The thought of myself (or anyone) taking such an outrageously childish action made me smile, but when I considered it a bit longer, I saw that there might be a slim rationale for honking that way. After all, if the next car were magically to poof right out of existence, I could fill the gap and thus make one car-length’s worth of progress. Now a car poofing out of existence is not too terribly likely, and one car-length is not much progress, but somehow, through this image, the idea of honking became just barely comprehensible to me. And then I remembered my domino chainium and the silly superlocal answer, “That domino didn’t fall because its neighbor didn’t fall, you dummy!” This myopic answer and my fleeting thought of honking at the car just ahead of me seemed to be cut from the same cloth.

As I continued to sit in this traffic jam, twiddling my thumbs instead of honking, I let these thoughts continue, in their bully-like fashion, to push my helpless neurons around. I imagined a counterfactual situation in which the highway was shrouded in the densest pea-soup fog imaginable, so that I could barely make out the rear of the car ahead of me. In such a case, honking my horn wouldn’t be quite so blockheaded. For all I know, that car alone might well be the entire cause of my being stuck, and if only it would just get out of the way, I could go sailing down the highway!

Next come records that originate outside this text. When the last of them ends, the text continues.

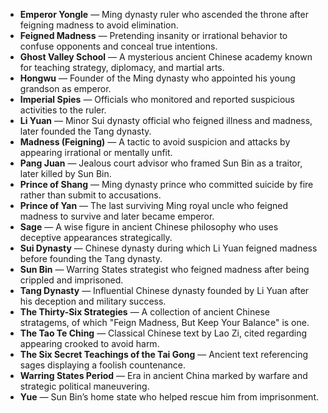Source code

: - **Emperor Yongle** — Ming dynasty ruler who ascended the throne after feigning madness to avoid elimination.  
- **Feigned Madness** — Pretending insanity or irrational behavior to confuse opponents and conceal true intentions.  
- **Ghost Valley School** — A mysterious ancient Chinese academy known for teaching strategy, diplomacy, and martial arts.  
- **Hongwu** — Founder of the Ming dynasty who appointed his young grandson as emperor.  
- **Imperial Spies** — Officials who monitored and reported suspicious activities to the ruler.  
- **Li Yuan** — Minor Sui dynasty official who feigned illness and madness, later founded the Tang dynasty.  
- **Madness (Feigning)** — A tactic to avoid suspicion and attacks by appearing irrational or mentally unfit.  
- **Pang Juan** — Jealous court advisor who framed Sun Bin as a traitor, later killed by Sun Bin.  
- **Prince of Shang** — Ming dynasty prince who committed suicide by fire rather than submit to accusations.  
- **Prince of Yan** — The last surviving Ming royal uncle who feigned madness to survive and later became emperor.  
- **Sage** — A wise figure in ancient Chinese philosophy who uses deceptive appearances strategically.  
- **Sui Dynasty** — Chinese dynasty during which Li Yuan feigned madness before founding the Tang dynasty.  
- **Sun Bin** — Warring States strategist who feigned madness after being crippled and imprisoned.  
- **Tang Dynasty** — Influential Chinese dynasty founded by Li Yuan after his deception and military success.  
- **The Thirty-Six Strategies** — A collection of ancient Chinese stratagems, of which "Feign Madness, But Keep Your Balance" is one.  
- **The Tao Te Ching** — Classical Chinese text by Lao Zi, cited regarding appearing crooked to avoid harm.  
- **The Six Secret Teachings of the Tai Gong** — Ancient text referencing sages displaying a foolish countenance.  
- **Warring States Period** — Era in ancient China marked by warfare and strategic political maneuvering.  
- **Yue** — Sun Bin’s home state who helped rescue him from imprisonment.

If you’re totally fog-bound like that, or if you’re incredibly myopic, then you might think to yourself, “It’s all my neighbor’s fault!”, and there’s at least a small chance that you’re right. But if you have a larger field of view and can see hordes of immobilized cars on all sides, then honking at your immediate predecessor is an absurdity, for it’s obvious that the problem is not local. The root problem lies at some level of discourse other than that of cars. Though you may not know its nature, some higher-level, more abstract reason must lie behind this traffic jam.

Perhaps a very critical baseball game just finished three miles up the road. Perhaps it’s 7:30 on a weekday morning and you’re heading towards Silicon Valley. Perhaps there’s a huge blizzard ten miles ahead. Or it may be something else, but it’s surely some social or natural event of the type that induces large numbers of people all to do the same thing as one another. No amount of expertise in car mechanics will help you to grasp the essence of such a situation; what is needed is knowledge of the abstract forces that can act on freeways and traffic. Cars are just pawns in the bigger game and, aside from the fact that they can’t pass through each other and emerge intact post-crossing (as do ripples and other waves), their physical nature plays no significant role in traffic jams. We are in a situation analogous to that in which the global, abstract, math-level answer “641 is prime” is far superior to a local, physical, domino-level answer.